======== Record set

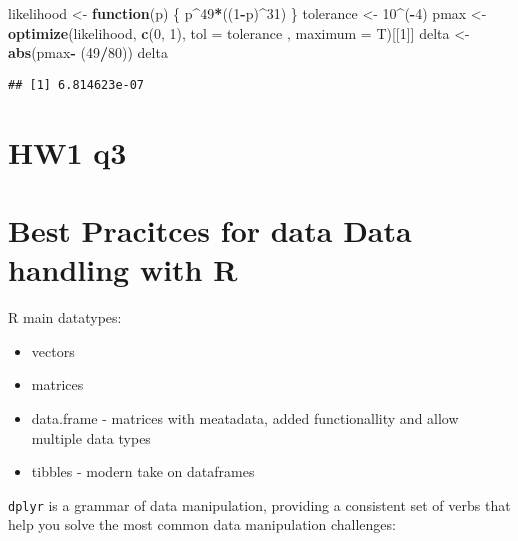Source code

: \documentclass[]{article}
\newenvironment{Shaded}{\begin{snugshade}}{\end{snugshade}}
\newcommand{\ControlFlowTok}[1]{\textcolor[rgb]{0.13,0.29,0.53}{\textbf{#1}}}
\newcommand{\DataTypeTok}[1]{\textcolor[rgb]{0.13,0.29,0.53}{#1}}
\newcommand{\DecValTok}[1]{\textcolor[rgb]{0.00,0.00,0.81}{#1}}
\newcommand{\KeywordTok}[1]{\textcolor[rgb]{0.13,0.29,0.53}{\textbf{#1}}}
\newcommand{\NormalTok}[1]{#1}
\newcommand{\OperatorTok}[1]{\textcolor[rgb]{0.81,0.36,0.00}{\textbf{#1}}}
\newcommand{\StringTok}[1]{\textcolor[rgb]{0.31,0.60,0.02}{#1}}
\providecommand{\tightlist}{%
  \setlength{\itemsep}{0pt}\setlength{\parskip}{0pt}}
\begin{document}
\begin{Shaded}
\begin{Highlighting}[]
\NormalTok{likelihood <-}\StringTok{ }\ControlFlowTok{function}\NormalTok{(p) \{}
\NormalTok{  p}\OperatorTok{^}\DecValTok{49}\OperatorTok{*}\NormalTok{((}\DecValTok{1}\OperatorTok{-}\NormalTok{p)}\OperatorTok{^}\DecValTok{31}\NormalTok{)}
\NormalTok{\}}
\NormalTok{tolerance <-}\StringTok{ }\DecValTok{10}\OperatorTok{^}\NormalTok{(}\OperatorTok{-}\DecValTok{4}\NormalTok{) }
\NormalTok{pmax <-}\StringTok{ }\KeywordTok{optimize}\NormalTok{(likelihood, }\KeywordTok{c}\NormalTok{(}\DecValTok{0}\NormalTok{, }\DecValTok{1}\NormalTok{), }\DataTypeTok{tol =}\NormalTok{ tolerance  , }\DataTypeTok{maximum =}\NormalTok{ T)[[}\DecValTok{1}\NormalTok{]]}
\NormalTok{delta <-}\StringTok{ }\KeywordTok{abs}\NormalTok{(pmax}\OperatorTok{-}\StringTok{ }\NormalTok{(}\DecValTok{49}\OperatorTok{/}\DecValTok{80}\NormalTok{))}
\NormalTok{delta}
\end{Highlighting}
\end{Shaded}

\begin{verbatim}
## [1] 6.814623e-07
\end{verbatim}

\hypertarget{hw1-q3}{%
\section{HW1 q3}\label{hw1-q3}}

\hypertarget{best-pracitces-for-data-data-handling-with-r}{%
\section{Best Pracitces for data Data handling with
R}\label{best-pracitces-for-data-data-handling-with-r}}

R main datatypes:

\begin{itemize}
\tightlist
\item
  vectors
\item
  matrices
\item
  data.frame - matrices with meatadata, added functionallity and allow
  multiple data types
\item
  tibbles - modern take on dataframes
\end{itemize}

\texttt{dplyr} is a grammar of data manipulation, providing a consistent
set of verbs that help you solve the most common data manipulation
challenges:
\end{document}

================

The task: Show, from the entries above, every line that includes the string "Highlighting".

Response for this exercise:
\begin{Highlighting}[]
\end{Highlighting}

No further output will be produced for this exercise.